“The Great Gatsby” review of Broadway’s new take on Scott Fitzgerald’s masterpiece

This is a very twenty-first century take on Gatsby. We seem to demand more from musical theatre than just the telling of a story, memorable songs and competent “appropriate” staging. We want glitz, and glamour and pizzazz in spades. And we certainly get it in the Broadway Theatre’s “The Great Gatsby”.

The quite young audience seemed to love it when I went this week and that has to be good. With so many other claims on their attention to bring the millennials to live theatre is terrific.

Scott Fitzgerald, however, is about more than storytelling however well he does it. “The Great Gatsby” is a deeply cynical novel about the haves and the have nots. – about the loaded and the struggling. To stop struggling and advance in that world you can’t be overburdened with a social conscience. Clear echoes of today in that reality !

The new staging of Gatsby gave us the sex and booze and drugs and privilege. But it also gave us the rock and roll, at least the interwar years version of it. It was loud and brash and almost entirely unmemorable. Nobody left the theatre humming the songs – Rodgers and Hammerstein or Lerner and Loewe it wasn’t!

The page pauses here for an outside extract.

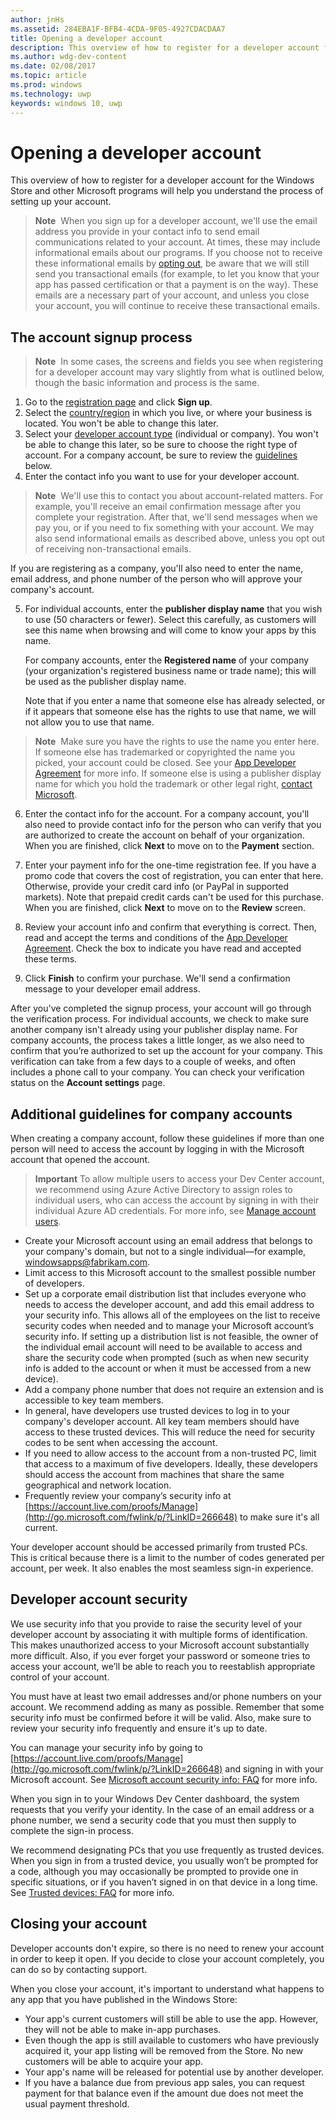 ---author: jnHsms.assetid: 284EBA1F-BFB4-4CDA-9F05-4927CDACDAA7title: Opening a developer accountdescription: This overview of how to register for a developer account for the Windows Store and other Microsoft programs will help you understand the process of setting up your account.ms.author: wdg-dev-contentms.date: 02/08/2017ms.topic: articlems.prod: windowsms.technology: uwpkeywords: windows 10, uwp---# Opening a developer accountThis overview of how to register for a developer account for the Windows Store and other Microsoft programs will help you understand the process of setting up your account.> **Note**  When you sign up for a developer account, we'll use the email address you provide in your contact info to send email communications related to your account. At times, these may include informational emails about our programs. If you choose not to receive these informational emails by [opting out](http://go.microsoft.com/fwlink/p/?LinkId=533280), be aware that we will still send you transactional emails (for example, to let you know that your app has passed certification or that a payment is on the way). These emails are a necessary part of your account, and unless you close your account, you will continue to receive these transactional emails.## The account signup process> **Note**  In some cases, the screens and fields you see when registering for a developer account may vary slightly from what is outlined below, though the basic information and process is the same.1.  Go to the [registration page](http://go.microsoft.com/fwlink/p/?LinkId=615100) and click **Sign up**.2.  Select the [country/region](account-types-locations-and-fees.md#developer-account-and-app-submission-markets) in which you live, or where your business is located. You won't be able to change this later.3.  Select your [developer account type](account-types-locations-and-fees.md) (individual or company). You won't be able to change this later, so be sure to choose the right type of account. For a company account, be sure to review the [guidelines](#additional-guidelines-for-company-accounts) below.4.  Enter the contact info you want to use for your developer account.  > **Note**  We'll use this to contact you about account-related matters. For example, you'll receive an email confirmation message after you complete your registration. After that, we'll send messages when we pay you, or if you need to fix something with your account. We may also send informational emails as described above, unless you opt out of receiving non-transactional emails.   If you are registering as a company, you'll also need to enter the name, email address, and phone number of the person who will approve your company's account.5.  For individual accounts, enter the **publisher display name** that you wish to use (50 characters or fewer). Select this carefully, as customers will see this name when browsing and will come to know your apps by this name.    For company accounts, enter the **Registered name** of your company (your organization's registered business name or trade name); this will be used as the publisher display name.        Note that if you enter a name that someone else has already selected, or if it appears that someone else has the rights to use that name, we will not allow you to use that name.   >  **Note**  Make sure you have the rights to use the name you enter here. If someone else has trademarked or copyrighted the name you picked, your account could be closed. See your [App Developer Agreement](https://msdn.microsoft.com/library/windows/apps/Hh694058) for more info. If someone else is using a publisher display name for which you hold the trademark or other legal right, [contact Microsoft](http://go.microsoft.com/fwlink/p/?LinkId=233777).    6.  Enter the contact info for the account. For a company account, you'll also need to provide contact info for the person who can verify that you are authorized to create the account on behalf of your organization. When you are finished, click **Next** to move on to the **Payment** section.7.  Enter your payment info for the one-time registration fee. If you have a promo code that covers the cost of registration, you can enter that here. Otherwise, provide your credit card info (or PayPal in supported markets). Note that prepaid credit cards can't be used for this purchase. When you are finished, click **Next** to move on to the **Review** screen.8.  Review your account info and confirm that everything is correct. Then, read and accept the terms and conditions of the [App Developer Agreement](https://msdn.microsoft.com/library/windows/apps/Hh694058). Check the box to indicate you have read and accepted these terms.9.  Click **Finish** to confirm your purchase. We'll send a confirmation message to your developer email address.After you've completed the signup process, your account will go through the verification process. For individual accounts, we check to make sure another company isn't already using your publisher display name. For company accounts, the process takes a little longer, as we also need to confirm that you’re authorized to set up the account for your company. This verification can take from a few days to a couple of weeks, and often includes a phone call to your company. You can check your verification status on the **Account settings** page. ## Additional guidelines for company accountsWhen creating a company account, follow these guidelines if more than one person will need to access the account by logging in with the Microsoft account that opened the account. > **Important** To allow multiple users to access your Dev Center account, we recommend using Azure Active Directory to assign roles to individual users, who can access the account by signing in with their individual Azure AD credentials. For more info, see [Manage account users](manage-account-users.md).-   Create your Microsoft account using an email address that belongs to your company's domain, but not to a single individual—for example, windowsapps@fabrikam.com.-   Limit access to this Microsoft account to the smallest possible number of developers.-   Set up a corporate email distribution list that includes everyone who needs to access the developer account, and add this email address to your security info. This allows all of the employees on the list to receive security codes when needed and to manage your Microsoft account’s security info. If setting up a distribution list is not feasible, the owner of the individual email account will need to be available to access and share the security code when prompted (such as when new security info is added to the account or when it must be accessed from a new device).-   Add a company phone number that does not require an extension and is accessible to key team members.-   In general, have developers use trusted devices to log in to your company's developer account. All key team members should have access to these trusted devices. This will reduce the need for security codes to be sent when accessing the account.-   If you need to allow access to the account from a non-trusted PC, limit that access to a maximum of five developers. Ideally, these developers should access the account from machines that share the same geographical and network location.-   Frequently review your company’s security info at [https://account.live.com/proofs/Manage](http://go.microsoft.com/fwlink/p/?LinkID=266648) to make sure it's all current.Your developer account should be accessed primarily from trusted PCs. This is critical because there is a limit to the number of codes generated per account, per week. It also enables the most seamless sign-in experience.## Developer account securityWe use security info that you provide to raise the security level of your developer account by associating it with multiple forms of identification. This makes unauthorized access to your Microsoft account substantially more difficult. Also, if you ever forget your password or someone tries to access your account, we’ll be able to reach you to reestablish appropriate control of your account.You must have at least two email addresses and/or phone numbers on your account. We recommend adding as many as possible. Remember that some security info must be confirmed before it will be valid. Also, make sure to review your security info frequently and ensure it's up to date.You can manage your security info by going to [https://account.live.com/proofs/Manage](http://go.microsoft.com/fwlink/p/?LinkID=266648) and signing in with your Microsoft account. See [Microsoft account security info: FAQ](http://go.microsoft.com/fwlink/p/?LinkID=272177) for more info.When you sign in to your Windows Dev Center dashboard, the system requests that you verify your identity. In the case of an email address or a phone number, we send a security code that you must then supply to complete the sign-in process.We recommend designating PCs that you use frequently as trusted devices. When you sign in from a trusted device, you usually won’t be prompted for a code, although you may occasionally be prompted to provide one in specific situations, or if you haven’t signed in on that device in a long time. See [Trusted devices: FAQ](http://go.microsoft.com/fwlink/p/?LinkID=331123) for more info.## Closing your accountDeveloper accounts don't expire, so there is no need to renew your account in order to keep it open. If you decide to close your account completely, you can do so by contacting support.When you close your account, it's important to understand what happens to any app that you have published in the Windows Store:-   Your app's current customers will still be able to use the app. However, they will not be able to make in-app purchases.-   Even though the app is still available to customers who have previously acquired it, your app listing will be removed from the Store. No new customers will be able to acquire your app.-   Your app's name will be released for potential use by another developer.-   If you have a balance due from previous app sales, you can request payment for that balance even if the amount due does not meet the usual payment threshold.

R&H tackled difficult subjects, placed ballet in their works and gave us melody after melody. Stephen Sondheim did the same as did Andrew Lloyd Webber. “ The Great Gatsby did none of this – it resembled a Juke Box Musical with no songs we knew in the Juke Box.

So entertainment in the modern style with panache, special effects, superb dance and staging. The youthful audience stood screaming at the end. I wonder how many of them will now buy the novel?